THE PROBLEM: Work out how many lines in the entries contain the string "with", and give nothing but that number.
==== PROVIDED DATA ====
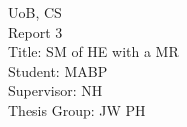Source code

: \begin{titlepage}
\begin{center}

	{UoB, CS}\\
	{Report 3}\\
	{Title: SM of HE with a MR}\\
	{Student: MABP}\\
	{Supervisor: NH}\\
	{Thesis Group: JW PH}

\end{center}
\end{titlepage}
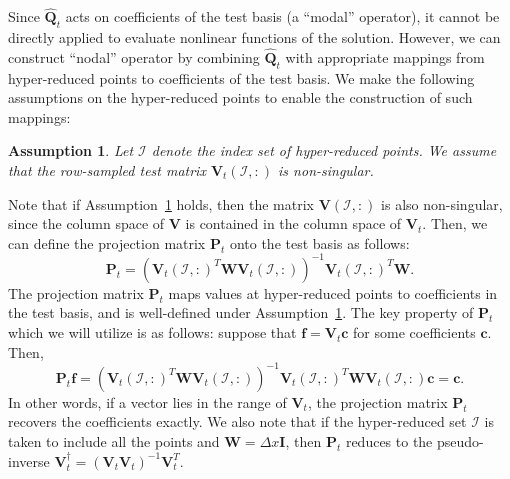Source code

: \documentclass[review]{siamart171218}
\theoremstyle{assumption}
\newtheorem{assumption}{Assumption}
\renewcommand{\hat}{\widehat}
\newcommand{\LRp}[1]{\left( #1 \right)}
\begin{document}
Since $\hat{\bm{Q}}_{t}$ acts on coefficients of the test basis (a ``modal'' operator), it cannot be directly applied to evaluate nonlinear functions of the solution.  However, we can construct ``nodal'' operator by combining $\hat{\bm{Q}}_t$ with appropriate mappings from hyper-reduced points to coefficients of the test basis.  We make the following assumptions on the hyper-reduced points to enable the construction of such mappings: 
\begin{assumption}
Let $\mathcal{I}$ denote the index set of hyper-reduced points.  We assume that the row-sampled test matrix $\bm{V}_t\LRp{\mathcal{I},:}$ is non-singular.  
 \label{ass:quad}
\end{assumption}
Note that if Assumption~\ref{ass:quad} holds, then the matrix $\bm{V}\LRp{\mathcal{I},:}$ is also non-singular, since the column space of $\bm{V}$ is contained in the column space of $\bm{V}_t$.  Then, we can define the projection matrix $\bm{P}_t$ onto the test basis as follows:
\[
\bm{P}_t = \LRp{\bm{V}_t\LRp{\mathcal{I},:}^T\bm{W}\bm{V}_t\LRp{\mathcal{I},:}}^{-1}\bm{V}_t\LRp{\mathcal{I},:}^T\bm{W}.
\]
The projection matrix $\bm{P}_t$ maps values at hyper-reduced points to coefficients in the test basis, and is well-defined under Assumption~\ref{ass:quad}.  The key property of $\bm{P}_t$ which we will utilize is as follows: suppose that $\bm{f} = \bm{V}_t\bm{c}$ for some coefficients $\bm{c}$.  Then,
\begin{equation}
\bm{P}_t \bm{f} = \LRp{\bm{V}_t\LRp{\mathcal{I},:}^T\bm{W}\bm{V}_t\LRp{\mathcal{I},:}}^{-1}\bm{V}_t\LRp{\mathcal{I},:}^T\bm{W} \bm{V}_t\LRp{\mathcal{I},:}\bm{c} = \bm{c}.
\label{eq:preproduce}
\end{equation}
In other words, if a vector lies in the range of $\bm{V}_t$, the projection matrix $\bm{P}_t$ recovers the coefficients exactly.  We also note that if the hyper-reduced set $\mathcal{I}$ is taken to include all the points and $\bm{W} = \Delta x\bm{I}$, then $\bm{P}_t$ reduces to the pseudo-inverse $\bm{V}_t^{\dagger} = \LRp{\bm{V}_t\bm{V}_t}^{-1}\bm{V}_t^T$.  
\end{document}
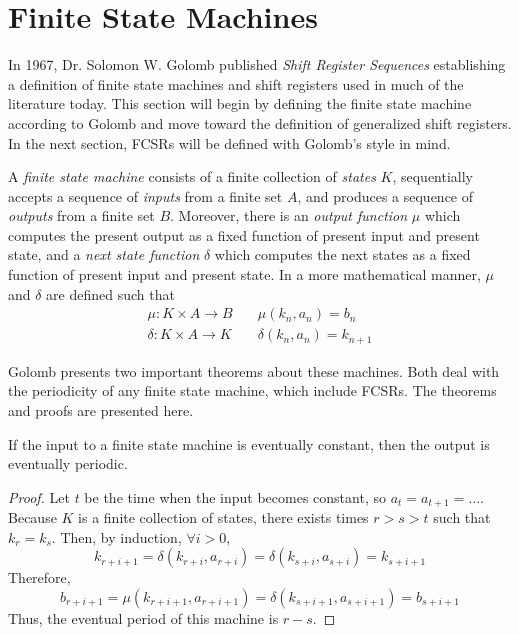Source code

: \section{Finite State Machines}
\par In 1967, Dr. Solomon W. Golomb published {\em Shift Register Sequences}
establishing a definition of finite state machines and shift registers used in
much of the literature today. This section will begin by defining the finite state
machine according to Golomb and move toward the definition of generalized shift
registers. In the next section, FCSRs will be defined with Golomb's style in mind.

\begin{definition}\label{finite-state-machine}
  A {\em finite state machine} consists of a finite collection of {\em states}
  $K$, sequentially accepts a sequence of {\em inputs} from a finite set
  $A$, and produces a sequence of {\em outputs} from a finite set
  $B$. Moreover, there is an {\em output function} $\mu$ which computes
  the present output as a fixed function of present input and present state, and a
  {\em next state function} $\delta$ which computes the next states as a fixed
  function of present input and present state. In a more mathematical manner,
  $\mu$ and $\delta$ are defined such that
  \begin{eqnarray}
    \mu:K \times A \rightarrow B \quad &\mu(k_n,a_n)=b_n \\
    \delta:K \times A \rightarrow K \quad &\delta(k_n,a_n)=k_{n+1}
  \end{eqnarray}
\end{definition}


\par Golomb presents two important theorems about these machines. Both deal with
the periodicity of any finite state machine, which include FCSRs. The theorems
and proofs are presented here.

\begin{theorem}\label{thm:golomb-1}
  If the input to a finite state machine is eventually constant, then the output
  is eventually periodic.
\end{theorem}
\begin{proof}
  Let $t$ be the time when the input becomes constant, so $a_t=a_{t+1}=\dots$.
  Because $K$ is a finite collection of states, there exists times $r>s>t$ such
  that $k_r=k_s$. Then, by induction, $\forall i>0$,
  \[
  k_{r+i+1}=\delta(k_{r+i},a_{r+i})=\delta(k_{s+i},a_{s+i})=k_{s+i+1}
  \]
  Therefore,
  \[
  b_{r+i+1}=\mu(k_{r+i+1},a_{r+i+1})=\delta(k_{s+i+1},a_{s+i+1})=b_{s+i+1}
  \]
  Thus, the eventual period of this machine is $r-s$.
\end{proof}

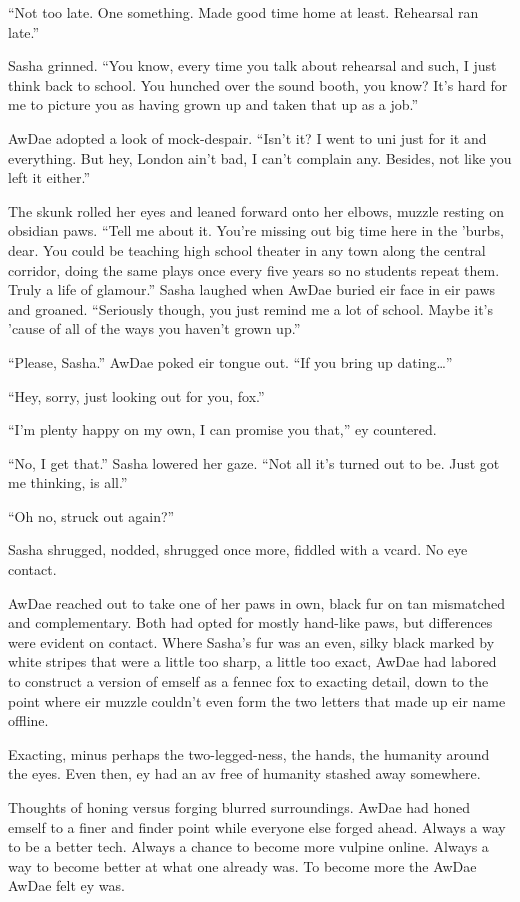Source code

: ``Not too late. One something. Made good time home at least. Rehearsal ran late.''

Sasha grinned. ``You know, every time you talk about rehearsal and such, I just think back to school. You hunched over the sound booth, you know? It's hard for me to picture you as having grown up and taken that up as a job.''

AwDae adopted a look of mock-despair. ``Isn't it? I went to uni just for it and everything. But hey, London ain't bad, I can't complain any. Besides, not like you left it either.''

The skunk rolled her eyes and leaned forward onto her elbows, muzzle resting on obsidian paws. ``Tell me about it. You're missing out big time here in the 'burbs, dear. You could be teaching high school theater in any town along the central corridor, doing the same plays once every five years so no students repeat them. Truly a life of glamour.'' Sasha laughed when AwDae buried eir face in eir paws and groaned. ``Seriously though, you just remind me a lot of school. Maybe it's 'cause of all of the ways you haven't grown up.''

``Please, Sasha.'' AwDae poked eir tongue out. ``If you bring up dating\ldots{}''

``Hey, sorry, just looking out for you, fox.''

``I'm plenty happy on my own, I can promise you that,'' ey countered.

``No, I get that.'' Sasha lowered her gaze. ``Not all it's turned out to be. Just got me thinking, is all.''

``Oh no, struck out again?''

Sasha shrugged, nodded, shrugged once more, fiddled with a vcard. No eye contact.

AwDae reached out to take one of her paws in own, black fur on tan mismatched and complementary. Both had opted for mostly hand-like paws, but differences were evident on contact. Where Sasha's fur was an even, silky black marked by white stripes that were a little too sharp, a little too exact, AwDae had labored to construct a version of emself as a fennec fox to exacting detail, down to the point where eir muzzle couldn't even form the two letters that made up eir name offline.

Exacting, minus perhaps the two-legged-ness, the hands, the humanity around the eyes. Even then, ey had an av free of humanity stashed away somewhere.

Thoughts of honing versus forging blurred surroundings. AwDae had honed emself to a finer and finder point while everyone else forged ahead. Always a way to be a better tech. Always a chance to become more vulpine online. Always a way to become better at what one already was. To become more the AwDae AwDae felt ey was.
====
YOUR RESPONSE: 5